Fußball-Länderspiel Österreich – Deutschland 1:5 / Rücksichtsvolle Gastgeber mochten ihren deutschen Gegnern nicht zu nahe treten  ■ Aus Wien Wenzel Müller

Da fackelt Neu-Nationalspieler Mario Basler nicht lange. Er schnappt sich den Ball und legt ihn sich zum Freistoß im gegnerischen Strafraum zurecht. Die gestandenen Kollegen dürfen zuschauen. Eiskalt knallt er das Leder durch die freie Lücke ins Netz. So nutzt man seine Chance. Der Mittelfeldspieler war erst kurz vorher eingewechselt worden. In der letzten Spielminute macht er den 5:1-Sieg der deutschen Nationalmannschaft gegen die österreichische perfekt.

Und so wie Basler agierte eigentlich die ganze Mannschaft an diesem sommerlich heißen Fronleichnamsnachmittag im Wiener Ernst-Happel-Stadion. Aus jeder halbwegs torgefährlichen Situation machten die Spieler einen Treffer. Was eine Steigerung der Chancenauswertung gegenüber dem letzten Spiel gegen Irland, das mit 0 : 2 in die Hosen ging, um hundert Prozent bedeutet. Also alles wieder im Lot. Der Fahrplan für Amerika stimmt. Bundes-Berti hat seine Kritiker erst einmal widerlegt. Mit gestärktem Rücken kann die deutsche Mannschaft zur Weltmeisterschaft abreisen. Wirklich alles in Ordnung?

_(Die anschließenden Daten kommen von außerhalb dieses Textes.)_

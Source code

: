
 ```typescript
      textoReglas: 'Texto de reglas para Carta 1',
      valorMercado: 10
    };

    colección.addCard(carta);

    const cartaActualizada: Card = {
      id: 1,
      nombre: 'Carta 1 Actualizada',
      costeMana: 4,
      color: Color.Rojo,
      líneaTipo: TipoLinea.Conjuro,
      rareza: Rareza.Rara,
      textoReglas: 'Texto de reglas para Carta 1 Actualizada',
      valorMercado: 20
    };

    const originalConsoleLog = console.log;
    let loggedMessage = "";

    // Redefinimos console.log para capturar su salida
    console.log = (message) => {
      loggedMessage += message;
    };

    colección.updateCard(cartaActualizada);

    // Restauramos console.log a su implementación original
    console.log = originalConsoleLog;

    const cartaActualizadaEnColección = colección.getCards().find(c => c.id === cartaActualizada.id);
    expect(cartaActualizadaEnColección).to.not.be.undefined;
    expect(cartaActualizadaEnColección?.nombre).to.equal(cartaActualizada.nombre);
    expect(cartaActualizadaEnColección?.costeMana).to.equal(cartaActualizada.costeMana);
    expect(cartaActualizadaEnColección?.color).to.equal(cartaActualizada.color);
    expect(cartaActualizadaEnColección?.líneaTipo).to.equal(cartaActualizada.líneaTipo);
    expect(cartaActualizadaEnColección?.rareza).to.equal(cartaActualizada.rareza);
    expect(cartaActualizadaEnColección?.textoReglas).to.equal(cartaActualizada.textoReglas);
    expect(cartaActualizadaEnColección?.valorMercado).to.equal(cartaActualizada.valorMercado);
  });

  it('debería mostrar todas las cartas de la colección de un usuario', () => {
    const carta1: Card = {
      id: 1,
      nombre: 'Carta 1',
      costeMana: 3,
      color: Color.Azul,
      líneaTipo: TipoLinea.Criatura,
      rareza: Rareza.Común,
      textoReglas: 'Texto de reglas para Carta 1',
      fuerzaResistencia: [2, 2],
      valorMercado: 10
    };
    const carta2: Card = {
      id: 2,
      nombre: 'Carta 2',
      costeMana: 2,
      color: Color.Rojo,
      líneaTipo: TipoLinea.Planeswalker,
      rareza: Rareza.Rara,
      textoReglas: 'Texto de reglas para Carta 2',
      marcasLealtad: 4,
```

Was die Deutschen auf jeden Fall nicht boten, war eine berauschende Partie. Ganz im Gegenteil, sie gingen überaus gemächlich zur Sache. Weshalb wir uns schon bald fragten: Steckt das Konditionstraining von Malente den Spielern noch in den Knochen? Oder wollen sie bereits Kräfte für Amerika sparen? Oder haben sie sich kurz vor Spielbeginn einfach den Bauch mit Sachertorte vollgeschlagen?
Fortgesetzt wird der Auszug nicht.